HOW TO COMPLETE THIS TASK ::
Return, from the data that follows, each line that holds the word "what".

MATERIAL PROVIDED ::
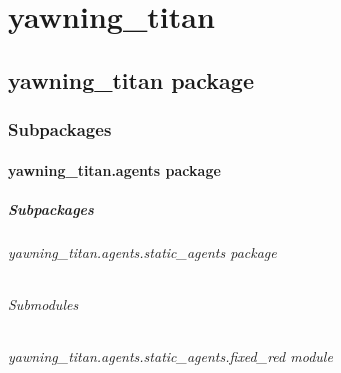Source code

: \documentclass[letterpaper,10pt,english]{sphinxmanual}
\begin{document}
\chapter{yawning\_titan}
\label{\detokenize{source/modules:yawning-titan}}\label{\detokenize{source/modules::doc}}

\section{yawning\_titan package}
\label{\detokenize{source/yawning_titan:yawning-titan-package}}\label{\detokenize{source/yawning_titan::doc}}

\subsection{Subpackages}
\label{\detokenize{source/yawning_titan:subpackages}}

\subsubsection{yawning\_titan.agents package}
\label{\detokenize{source/yawning_titan.agents:yawning-titan-agents-package}}\label{\detokenize{source/yawning_titan.agents::doc}}

\paragraph{Subpackages}
\label{\detokenize{source/yawning_titan.agents:subpackages}}

\subparagraph{yawning\_titan.agents.static\_agents package}
\label{\detokenize{source/yawning_titan.agents.static_agents:yawning-titan-agents-static-agents-package}}\label{\detokenize{source/yawning_titan.agents.static_agents::doc}}

\subparagraph{Submodules}
\label{\detokenize{source/yawning_titan.agents.static_agents:submodules}}

\subparagraph{yawning\_titan.agents.static\_agents.fixed\_red module}
\label{\detokenize{source/yawning_titan.agents.static_agents:module-yawning_titan.agents.static_agents.fixed_red}}\label{\detokenize{source/yawning_titan.agents.static_agents:yawning-titan-agents-static-agents-fixed-red-module}}
\end{document}
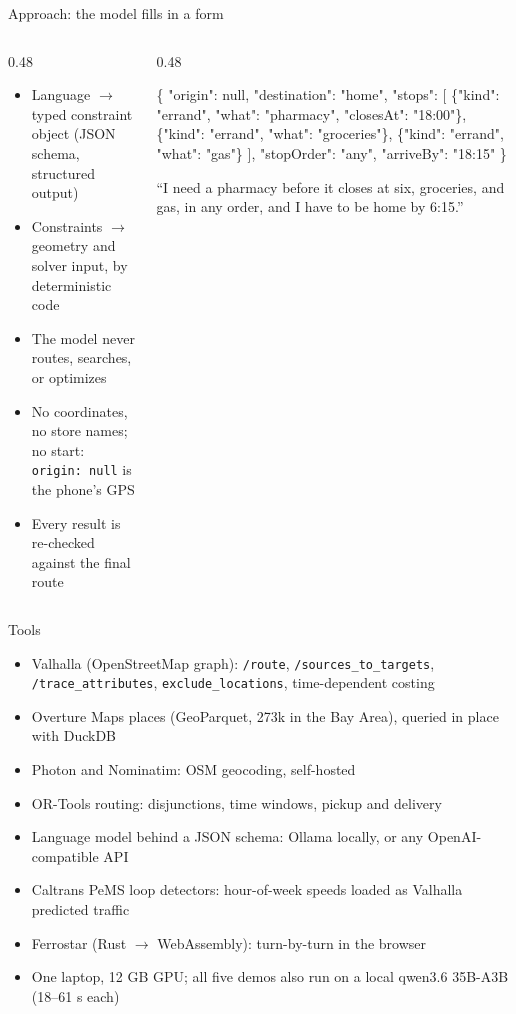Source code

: \documentclass[aspectratio=169]{beamer}
\newcommand{\api}[1]{\texttt{#1}}
\begin{document}
\begin{frame}[fragile]{Approach: the model fills in a form}
  \begin{columns}[T]
    \begin{column}{0.48\textwidth}
      \begin{itemize}
        \item Language $\to$ typed constraint object (JSON schema, structured output)
        \item Constraints $\to$ geometry and solver input, by deterministic code
        \item The model never routes, searches, or optimizes
        \item No coordinates, no store names; no start: \texttt{origin: null} is the phone's GPS
        \item Every result is re-checked against the final route
      \end{itemize}
    \end{column}
    \begin{column}{0.48\textwidth}
\begin{semiverbatim}\scriptsize
\{
  "origin": null,
  "destination": "home",
  "stops": [
    \{"kind": "errand", "what": "pharmacy",
     "closesAt": "18:00"\},
    \{"kind": "errand", "what": "groceries"\},
    \{"kind": "errand", "what": "gas"\}
  ],
  "stopOrder": "any",
  "arriveBy": "18:15"
\}
\end{semiverbatim}
      {\footnotesize ``I need a pharmacy before it closes at six, groceries, and gas, in any order, and I have to be home by 6:15.''}
    \end{column}
  \end{columns}
\end{frame}

\begin{frame}{Tools}
  \begin{itemize}
    \item Valhalla (OpenStreetMap graph): \api{/route}, \api{/sources\_to\_targets}, \api{/trace\_attributes}, \api{exclude\_locations}, time-dependent costing
    \item Overture Maps places (GeoParquet, 273k in the Bay Area), queried in place with DuckDB
    \item Photon and Nominatim: OSM geocoding, self-hosted
    \item OR-Tools routing: disjunctions, time windows, pickup and delivery
    \item Language model behind a JSON schema: Ollama locally, or any OpenAI-compatible API
    \item Caltrans PeMS loop detectors: hour-of-week speeds loaded as Valhalla predicted traffic
    \item Ferrostar (Rust $\to$ WebAssembly): turn-by-turn in the browser
    \item One laptop, 12 GB GPU; all five demos also run on a local qwen3.6 35B-A3B (18--61 s each)
  \end{itemize}
\end{frame}
\end{document}
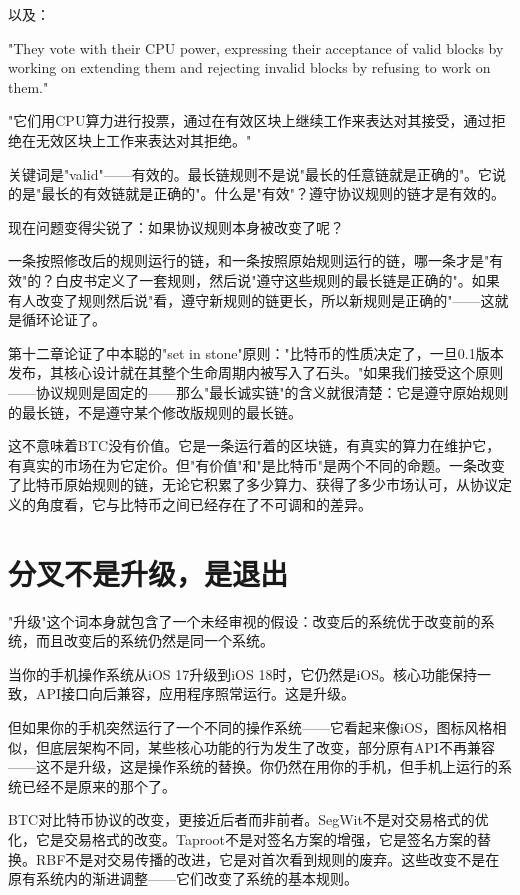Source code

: \documentclass[a4paper,12pt,openany]{ctexbook}
\newenvironment{quoting}{%
  \par\vspace{0.5em}%
  \begin{list}{}{%
    \setlength{\leftmargin}{2em}%
    \setlength{\rightmargin}{2em}%
    \setlength{\parsep}{0.3em}%
    \setlength{\itemsep}{0pt}%
    \setlength{\topsep}{0pt}%
  }%
  \item\relax
}{%
  \end{list}%
  \par\vspace{0.5em}%
}
\begin{document}
以及：


\begin{quoting}
\small
"They vote with their CPU power, expressing their acceptance of valid blocks by working on extending them and rejecting invalid blocks by refusing to work on them."

"它们用CPU算力进行投票，通过在有效区块上继续工作来表达对其接受，通过拒绝在无效区块上工作来表达对其拒绝。"
\end{quoting}


关键词是"valid"——有效的。最长链规则不是说"最长的任意链就是正确的"。它说的是"最长的有效链就是正确的"。什么是"有效"？遵守协议规则的链才是有效的。

现在问题变得尖锐了：如果协议规则本身被改变了呢？

一条按照修改后的规则运行的链，和一条按照原始规则运行的链，哪一条才是"有效"的？白皮书定义了一套规则，然后说"遵守这些规则的最长链是正确的"。如果有人改变了规则然后说"看，遵守新规则的链更长，所以新规则是正确的"——这就是循环论证了。

第十二章论证了中本聪的"set in stone"原则："比特币的性质决定了，一旦0.1版本发布，其核心设计就在其整个生命周期内被写入了石头。"如果我们接受这个原则——协议规则是固定的——那么"最长诚实链"的含义就很清楚：它是遵守原始规则的最长链，不是遵守某个修改版规则的最长链。

这不意味着BTC没有价值。它是一条运行着的区块链，有真实的算力在维护它，有真实的市场在为它定价。但"有价值"和"是比特币"是两个不同的命题。一条改变了比特币原始规则的链，无论它积累了多少算力、获得了多少市场认可，从协议定义的角度看，它与比特币之间已经存在了不可调和的差异。


\section*{分叉不是升级，是退出}


"升级"这个词本身就包含了一个未经审视的假设：改变后的系统优于改变前的系统，而且改变后的系统仍然是同一个系统。

当你的手机操作系统从iOS 17升级到iOS 18时，它仍然是iOS。核心功能保持一致，API接口向后兼容，应用程序照常运行。这是升级。

但如果你的手机突然运行了一个不同的操作系统——它看起来像iOS，图标风格相似，但底层架构不同，某些核心功能的行为发生了改变，部分原有API不再兼容——这不是升级，这是操作系统的替换。你仍然在用你的手机，但手机上运行的系统已经不是原来的那个了。

BTC对比特币协议的改变，更接近后者而非前者。SegWit不是对交易格式的优化，它是交易格式的改变。Taproot不是对签名方案的增强，它是签名方案的替换。RBF不是对交易传播的改进，它是对首次看到规则的废弃。这些改变不是在原有系统内的渐进调整——它们改变了系统的基本规则。
\end{document}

TASK SOLUTION ::
    \{"kind": "errand", "what": "pharmacy",
    \{"kind": "errand", "what": "groceries"\},
    \{"kind": "errand", "what": "gas"\}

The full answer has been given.